Remembering Our Sacrifices
By Alex Quade
War Reporter & Honorary SFA Natl. Lifetime Member
(Author’s disclosure: this reporter gave MOH Gold Star Memorial pins and keychains, given to her by her friend, WW2 MOH recipient, Chaplain Woody Williams — RIP — to each of the Gold Star Family Members she had the honor of spending time with at SFACON 2022.)
The professionally delivered keynote address hid a secret. Few knew that speaker Norma Donlon, and her husband SF MOH recipient COL (ret) Roger Donlon, lost their beloved son just 3-days prior. Justin Donlon had served in the Kansas Army National Guard.
Ms. Norma — a Soldier’s widow, Soldier’s wife, and Soldier’s mother — spoke at SFACON 2022‘s Gold Star luncheon.
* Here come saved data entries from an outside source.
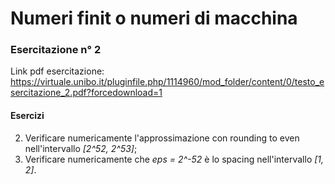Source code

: # Numeri finit o numeri di macchina

### Esercitazione n° 2

Link pdf esercitazione: https://virtuale.unibo.it/pluginfile.php/1114960/mod_folder/content/0/testo_esercitazione_2.pdf?forcedownload=1

#### Esercizi

2. Verificare numericamente l'approssimazione con rounding to even nell'intervallo _[2^52, 2^53]_;
3. Verificare numericamente che _eps = 2^-52_ è lo spacing nell'intervallo _[1, 2]_.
“My first husband, 1LT John W. Irving, Jr. is one of the names on the (Vietnam Memorial) wall. He was a U.S. Army Ranger KIA in an operation airlifting Vietnamese Rangers to the front. We had been married just a year when he volunteered for Shotgun duty on board a Huey helicopter. He was killed one week before he was to come home. At age 22, I became a Gold Star Wife’,” Ms. Norma began.

Left to right, Norma and first husband John Irving, in December 1964, on their first wedding anniversary. He left for Vietnam six weeks later. (Photo courtesy Norma Donlon)
Then, she shared stories with the Gold Star Families and VIPs.
“A father came up to me asking, ‘Is your first husband buried at ANC?’ ‘No,’ I answered. ‘Being so young my heart wanted to spend the rest of my life at his grave and be able to visit every day.’ So, I had him buried near where I lived and worked, each day I took my lunch to the cemetery.’ ‘Yes,’ he said, ‘I understand that, my son has been gone for six years and I have coffee with him every morning’,” Ms. Norma shared.
She spoke of a mother, whose son was KIA in Iraq. His German wife moved back to Germany with their 2-year-old son. The double loss of her son and grandson was unbearable.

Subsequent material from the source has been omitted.